I don't think those dx's should be counted towards the overall level of MDM. Other than the BP being taken during the vitals, no mention of either of the chronic conditions in the note, so no way to associate the chronic conditions to the treatment of today's complaint.

any other points of view?
 
Chronic conditions

I disagree that chronic conditions can be reported just because it's noted in the PMH.

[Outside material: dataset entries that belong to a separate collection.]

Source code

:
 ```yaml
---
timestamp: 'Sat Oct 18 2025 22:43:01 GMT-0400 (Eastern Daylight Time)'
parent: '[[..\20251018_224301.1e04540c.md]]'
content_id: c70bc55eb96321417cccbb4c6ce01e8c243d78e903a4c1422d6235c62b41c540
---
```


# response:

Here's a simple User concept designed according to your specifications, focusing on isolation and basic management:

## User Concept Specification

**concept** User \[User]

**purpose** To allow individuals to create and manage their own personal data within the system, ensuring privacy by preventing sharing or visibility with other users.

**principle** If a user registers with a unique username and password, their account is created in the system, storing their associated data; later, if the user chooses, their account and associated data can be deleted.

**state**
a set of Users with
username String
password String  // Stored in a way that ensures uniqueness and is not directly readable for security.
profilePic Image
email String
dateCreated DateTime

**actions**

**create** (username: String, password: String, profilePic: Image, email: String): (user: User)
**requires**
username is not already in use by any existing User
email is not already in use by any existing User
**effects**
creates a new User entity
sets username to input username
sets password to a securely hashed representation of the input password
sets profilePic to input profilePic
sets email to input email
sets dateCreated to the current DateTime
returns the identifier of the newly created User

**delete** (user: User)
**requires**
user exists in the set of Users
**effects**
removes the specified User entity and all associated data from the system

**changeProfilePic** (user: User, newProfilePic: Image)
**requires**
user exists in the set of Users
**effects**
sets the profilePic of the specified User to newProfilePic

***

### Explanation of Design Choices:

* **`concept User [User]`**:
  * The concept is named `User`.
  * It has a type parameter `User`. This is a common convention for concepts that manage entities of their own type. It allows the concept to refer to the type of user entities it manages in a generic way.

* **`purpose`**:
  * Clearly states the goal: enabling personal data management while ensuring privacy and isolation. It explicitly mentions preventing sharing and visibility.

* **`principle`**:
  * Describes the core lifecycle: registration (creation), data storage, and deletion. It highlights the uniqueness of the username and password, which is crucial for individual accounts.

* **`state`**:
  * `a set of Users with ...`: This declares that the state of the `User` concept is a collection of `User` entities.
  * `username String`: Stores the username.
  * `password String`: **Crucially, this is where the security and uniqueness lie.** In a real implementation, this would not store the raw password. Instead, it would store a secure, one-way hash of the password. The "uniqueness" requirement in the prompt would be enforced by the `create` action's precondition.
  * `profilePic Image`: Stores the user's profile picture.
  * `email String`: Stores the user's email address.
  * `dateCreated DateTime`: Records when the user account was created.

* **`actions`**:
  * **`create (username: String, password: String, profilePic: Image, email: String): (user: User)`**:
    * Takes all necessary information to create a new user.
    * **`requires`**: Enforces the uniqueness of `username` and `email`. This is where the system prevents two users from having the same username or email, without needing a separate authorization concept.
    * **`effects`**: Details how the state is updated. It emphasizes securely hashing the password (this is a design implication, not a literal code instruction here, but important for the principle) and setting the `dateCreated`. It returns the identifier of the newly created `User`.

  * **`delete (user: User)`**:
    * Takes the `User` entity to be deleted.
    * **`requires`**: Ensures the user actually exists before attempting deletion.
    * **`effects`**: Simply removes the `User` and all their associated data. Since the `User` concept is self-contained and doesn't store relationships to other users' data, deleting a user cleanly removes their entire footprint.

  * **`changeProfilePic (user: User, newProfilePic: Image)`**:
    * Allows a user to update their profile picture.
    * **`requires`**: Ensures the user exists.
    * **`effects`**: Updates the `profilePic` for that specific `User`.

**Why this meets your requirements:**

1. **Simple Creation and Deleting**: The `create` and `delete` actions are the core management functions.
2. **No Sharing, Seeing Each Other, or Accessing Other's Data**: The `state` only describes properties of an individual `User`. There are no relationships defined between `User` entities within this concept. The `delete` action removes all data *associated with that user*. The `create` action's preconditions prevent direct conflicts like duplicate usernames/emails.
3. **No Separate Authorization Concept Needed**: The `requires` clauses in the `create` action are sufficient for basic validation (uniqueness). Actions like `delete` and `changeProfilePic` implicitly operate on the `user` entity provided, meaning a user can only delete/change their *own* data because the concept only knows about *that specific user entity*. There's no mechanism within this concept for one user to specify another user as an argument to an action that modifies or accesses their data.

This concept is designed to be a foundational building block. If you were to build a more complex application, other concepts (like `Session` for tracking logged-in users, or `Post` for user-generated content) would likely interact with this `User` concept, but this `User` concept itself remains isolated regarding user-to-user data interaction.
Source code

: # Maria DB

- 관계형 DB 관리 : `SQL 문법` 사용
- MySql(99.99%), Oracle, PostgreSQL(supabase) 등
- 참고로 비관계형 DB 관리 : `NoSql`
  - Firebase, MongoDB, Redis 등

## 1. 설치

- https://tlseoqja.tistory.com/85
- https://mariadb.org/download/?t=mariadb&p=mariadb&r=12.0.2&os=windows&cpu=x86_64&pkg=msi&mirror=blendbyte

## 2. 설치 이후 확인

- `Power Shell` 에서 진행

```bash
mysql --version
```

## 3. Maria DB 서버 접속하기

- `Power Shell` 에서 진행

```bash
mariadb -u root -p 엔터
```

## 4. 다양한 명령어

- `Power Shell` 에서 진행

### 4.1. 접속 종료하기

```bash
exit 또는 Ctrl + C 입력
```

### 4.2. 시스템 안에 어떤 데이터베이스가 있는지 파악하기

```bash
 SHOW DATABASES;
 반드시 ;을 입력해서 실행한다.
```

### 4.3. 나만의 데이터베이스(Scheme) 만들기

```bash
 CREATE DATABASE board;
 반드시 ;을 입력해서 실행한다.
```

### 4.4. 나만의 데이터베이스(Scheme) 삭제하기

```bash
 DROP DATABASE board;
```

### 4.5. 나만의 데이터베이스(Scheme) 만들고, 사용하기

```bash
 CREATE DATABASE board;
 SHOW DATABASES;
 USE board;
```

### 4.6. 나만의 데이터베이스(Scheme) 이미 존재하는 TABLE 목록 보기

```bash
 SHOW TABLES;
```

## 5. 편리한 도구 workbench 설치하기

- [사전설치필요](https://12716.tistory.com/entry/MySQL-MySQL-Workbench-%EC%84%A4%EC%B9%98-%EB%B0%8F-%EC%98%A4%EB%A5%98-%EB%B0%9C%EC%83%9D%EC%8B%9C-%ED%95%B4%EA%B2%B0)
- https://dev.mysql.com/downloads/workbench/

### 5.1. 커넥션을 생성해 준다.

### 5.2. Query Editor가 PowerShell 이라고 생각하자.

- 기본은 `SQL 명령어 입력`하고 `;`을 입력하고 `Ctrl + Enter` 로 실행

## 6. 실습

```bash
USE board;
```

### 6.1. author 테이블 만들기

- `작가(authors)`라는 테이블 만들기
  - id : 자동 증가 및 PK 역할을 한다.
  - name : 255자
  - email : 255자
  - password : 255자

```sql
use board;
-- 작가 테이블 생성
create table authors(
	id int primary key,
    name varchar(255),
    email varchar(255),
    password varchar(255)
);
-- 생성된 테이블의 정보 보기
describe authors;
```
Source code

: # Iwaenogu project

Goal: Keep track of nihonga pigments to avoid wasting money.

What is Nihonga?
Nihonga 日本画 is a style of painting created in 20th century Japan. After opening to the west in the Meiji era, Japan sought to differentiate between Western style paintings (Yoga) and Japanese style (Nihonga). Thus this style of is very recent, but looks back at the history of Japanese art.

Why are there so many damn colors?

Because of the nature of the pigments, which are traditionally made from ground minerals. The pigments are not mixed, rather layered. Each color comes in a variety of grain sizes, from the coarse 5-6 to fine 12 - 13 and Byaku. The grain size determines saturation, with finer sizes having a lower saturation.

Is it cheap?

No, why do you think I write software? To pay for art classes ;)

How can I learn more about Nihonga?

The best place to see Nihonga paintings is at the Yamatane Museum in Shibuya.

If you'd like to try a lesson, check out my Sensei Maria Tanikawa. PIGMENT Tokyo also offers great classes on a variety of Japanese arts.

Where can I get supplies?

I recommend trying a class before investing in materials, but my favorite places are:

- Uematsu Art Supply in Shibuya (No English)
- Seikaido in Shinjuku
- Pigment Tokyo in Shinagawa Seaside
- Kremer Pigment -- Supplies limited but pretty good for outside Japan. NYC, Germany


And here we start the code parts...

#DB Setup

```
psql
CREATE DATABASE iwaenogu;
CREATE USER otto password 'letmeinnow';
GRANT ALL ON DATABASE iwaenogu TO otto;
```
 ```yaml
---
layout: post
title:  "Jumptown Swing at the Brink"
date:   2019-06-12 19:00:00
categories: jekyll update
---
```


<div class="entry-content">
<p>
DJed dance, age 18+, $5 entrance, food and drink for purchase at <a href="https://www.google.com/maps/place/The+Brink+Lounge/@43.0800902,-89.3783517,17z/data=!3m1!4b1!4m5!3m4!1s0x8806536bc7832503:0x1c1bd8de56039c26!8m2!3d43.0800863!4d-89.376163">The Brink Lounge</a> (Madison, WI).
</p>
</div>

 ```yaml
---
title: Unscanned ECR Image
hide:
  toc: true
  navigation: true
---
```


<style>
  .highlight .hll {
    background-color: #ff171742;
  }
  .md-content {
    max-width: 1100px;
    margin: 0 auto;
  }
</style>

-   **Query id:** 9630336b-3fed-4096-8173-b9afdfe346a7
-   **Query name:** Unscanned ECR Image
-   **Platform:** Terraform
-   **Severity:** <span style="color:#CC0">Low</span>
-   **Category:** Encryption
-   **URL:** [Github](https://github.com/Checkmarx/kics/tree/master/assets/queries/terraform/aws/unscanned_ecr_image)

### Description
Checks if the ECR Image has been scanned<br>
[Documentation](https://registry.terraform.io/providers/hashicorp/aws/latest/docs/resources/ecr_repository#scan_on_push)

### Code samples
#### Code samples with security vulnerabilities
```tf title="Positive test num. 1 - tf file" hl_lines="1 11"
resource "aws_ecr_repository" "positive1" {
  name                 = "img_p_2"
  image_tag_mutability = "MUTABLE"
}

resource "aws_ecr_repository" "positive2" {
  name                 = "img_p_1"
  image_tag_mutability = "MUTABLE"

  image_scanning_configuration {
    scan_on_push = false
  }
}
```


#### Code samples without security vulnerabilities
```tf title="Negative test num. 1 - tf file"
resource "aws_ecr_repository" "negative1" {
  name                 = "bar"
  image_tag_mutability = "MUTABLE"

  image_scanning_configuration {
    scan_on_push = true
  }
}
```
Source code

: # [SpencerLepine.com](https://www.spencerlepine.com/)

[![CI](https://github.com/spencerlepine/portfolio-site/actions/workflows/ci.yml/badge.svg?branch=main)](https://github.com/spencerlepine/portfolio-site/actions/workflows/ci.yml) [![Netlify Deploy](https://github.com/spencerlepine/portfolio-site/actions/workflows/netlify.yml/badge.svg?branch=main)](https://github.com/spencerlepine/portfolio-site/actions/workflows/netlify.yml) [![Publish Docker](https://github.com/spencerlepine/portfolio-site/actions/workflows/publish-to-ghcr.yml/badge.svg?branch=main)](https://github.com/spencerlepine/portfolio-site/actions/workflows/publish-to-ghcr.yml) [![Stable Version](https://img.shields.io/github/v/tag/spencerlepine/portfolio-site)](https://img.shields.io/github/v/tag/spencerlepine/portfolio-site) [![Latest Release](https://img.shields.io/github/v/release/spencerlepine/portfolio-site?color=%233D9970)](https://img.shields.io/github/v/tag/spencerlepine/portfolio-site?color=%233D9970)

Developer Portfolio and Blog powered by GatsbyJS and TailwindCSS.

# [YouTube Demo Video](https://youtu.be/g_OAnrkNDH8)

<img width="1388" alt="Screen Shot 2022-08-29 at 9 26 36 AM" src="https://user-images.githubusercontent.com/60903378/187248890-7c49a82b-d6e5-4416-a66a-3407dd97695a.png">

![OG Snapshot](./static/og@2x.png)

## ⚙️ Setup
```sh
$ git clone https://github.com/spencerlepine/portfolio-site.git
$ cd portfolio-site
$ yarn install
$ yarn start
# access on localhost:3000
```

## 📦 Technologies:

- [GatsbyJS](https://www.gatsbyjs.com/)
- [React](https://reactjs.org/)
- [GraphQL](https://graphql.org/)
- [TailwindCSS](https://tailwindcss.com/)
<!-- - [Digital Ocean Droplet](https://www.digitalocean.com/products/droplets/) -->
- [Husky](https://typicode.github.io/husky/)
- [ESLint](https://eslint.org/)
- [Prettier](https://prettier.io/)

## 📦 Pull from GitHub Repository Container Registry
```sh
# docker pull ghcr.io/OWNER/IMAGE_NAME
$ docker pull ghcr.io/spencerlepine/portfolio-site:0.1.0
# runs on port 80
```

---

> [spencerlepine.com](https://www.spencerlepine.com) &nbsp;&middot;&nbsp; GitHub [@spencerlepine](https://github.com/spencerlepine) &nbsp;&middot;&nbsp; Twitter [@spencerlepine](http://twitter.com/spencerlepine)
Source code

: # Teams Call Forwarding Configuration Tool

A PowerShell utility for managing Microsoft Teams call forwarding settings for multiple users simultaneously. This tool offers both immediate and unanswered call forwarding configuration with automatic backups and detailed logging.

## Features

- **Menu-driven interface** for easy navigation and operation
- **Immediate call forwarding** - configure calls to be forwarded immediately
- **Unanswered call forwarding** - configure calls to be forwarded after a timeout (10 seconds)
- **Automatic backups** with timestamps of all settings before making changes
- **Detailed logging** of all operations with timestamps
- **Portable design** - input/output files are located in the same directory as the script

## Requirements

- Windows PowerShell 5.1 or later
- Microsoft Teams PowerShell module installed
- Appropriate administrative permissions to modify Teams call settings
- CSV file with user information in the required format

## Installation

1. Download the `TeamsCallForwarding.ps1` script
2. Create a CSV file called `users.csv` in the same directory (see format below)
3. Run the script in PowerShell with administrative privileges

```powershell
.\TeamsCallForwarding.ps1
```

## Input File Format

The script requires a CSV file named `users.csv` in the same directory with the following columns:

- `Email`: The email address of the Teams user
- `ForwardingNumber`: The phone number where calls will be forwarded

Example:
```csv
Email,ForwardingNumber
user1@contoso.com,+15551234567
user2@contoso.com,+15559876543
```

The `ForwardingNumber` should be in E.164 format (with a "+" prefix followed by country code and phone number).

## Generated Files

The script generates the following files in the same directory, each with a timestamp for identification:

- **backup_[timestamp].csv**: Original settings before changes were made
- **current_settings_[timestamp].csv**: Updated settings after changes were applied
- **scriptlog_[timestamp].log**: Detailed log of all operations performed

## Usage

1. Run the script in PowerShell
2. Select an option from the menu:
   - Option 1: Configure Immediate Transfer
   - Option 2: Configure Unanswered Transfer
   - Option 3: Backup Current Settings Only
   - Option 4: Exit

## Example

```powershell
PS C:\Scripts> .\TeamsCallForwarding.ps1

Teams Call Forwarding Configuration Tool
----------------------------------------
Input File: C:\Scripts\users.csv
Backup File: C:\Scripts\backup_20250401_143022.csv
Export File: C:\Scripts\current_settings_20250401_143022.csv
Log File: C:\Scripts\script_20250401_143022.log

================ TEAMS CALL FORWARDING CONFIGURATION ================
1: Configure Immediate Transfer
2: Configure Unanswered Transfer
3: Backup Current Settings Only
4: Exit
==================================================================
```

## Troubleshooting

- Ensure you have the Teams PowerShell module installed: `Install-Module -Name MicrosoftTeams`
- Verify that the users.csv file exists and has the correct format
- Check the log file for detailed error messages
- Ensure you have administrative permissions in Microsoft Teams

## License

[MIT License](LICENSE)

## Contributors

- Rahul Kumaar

Although coding guidelines state, "Chronic diseases treated on an ongoing basis may be coded and reported as many times as the patient receives treatment", The documentation guidelines state, "The number of possible diagnoses and/or the number of management options that must be considered is based on the number and types of problems addressed during the encounter." Without the provider indicating that the problem is being addressed, as coders we should not assume.
 
eagonoy, the OP is discussing outpatient facility coding, not physician coding. In this case, E&M guidelines do not apply, and you would report all codes related to the patient's medical history, as relevant to the current episode of care.

In the facility setting, chronic conditions are reported for data purposes, as well as to support any adjunct therapy provided while the patient is admitted in the outpatient setting.

We report those conditions stated in all related physician documentation that would/could impact treatment of the current condition. We also include history, if it's relevant to the current care. Experienced coders understand which diagnoses to include, and which can be left off. But to assume you have to code only based on what the provider is currently treating, would be inappropriate in the outpatient setting.
 
Pam - you're correct.. however not every coder is so experience that they can tell right off what can be coded and what can't thus then need for documentation, yes?

"We report those conditions stated in all related physician documentation that would/could impact treatment of the current condition. We also include history, if it's relevant to the current care"

You mean in the entire medical record? what if only the record for the encounter in question is available? that means we need clear documentation, correction?

thank you, !!
 
Depending on the type of outpatient record, there should always be an order, a H&P (a requirement for admission) and the physician note specific to the outpatient service. You may code from all three. You may not code from nursing notes. Other OP services have other documents, and not all OP services are coded based on a physician's note (outpatient labs, for example are coded from the order). If these are not in place, the medical record could be incomplete.

It does take experience, but it also takes an understanding of pathophysiology and disease process so that you can identify the appropriate diagnoses to report.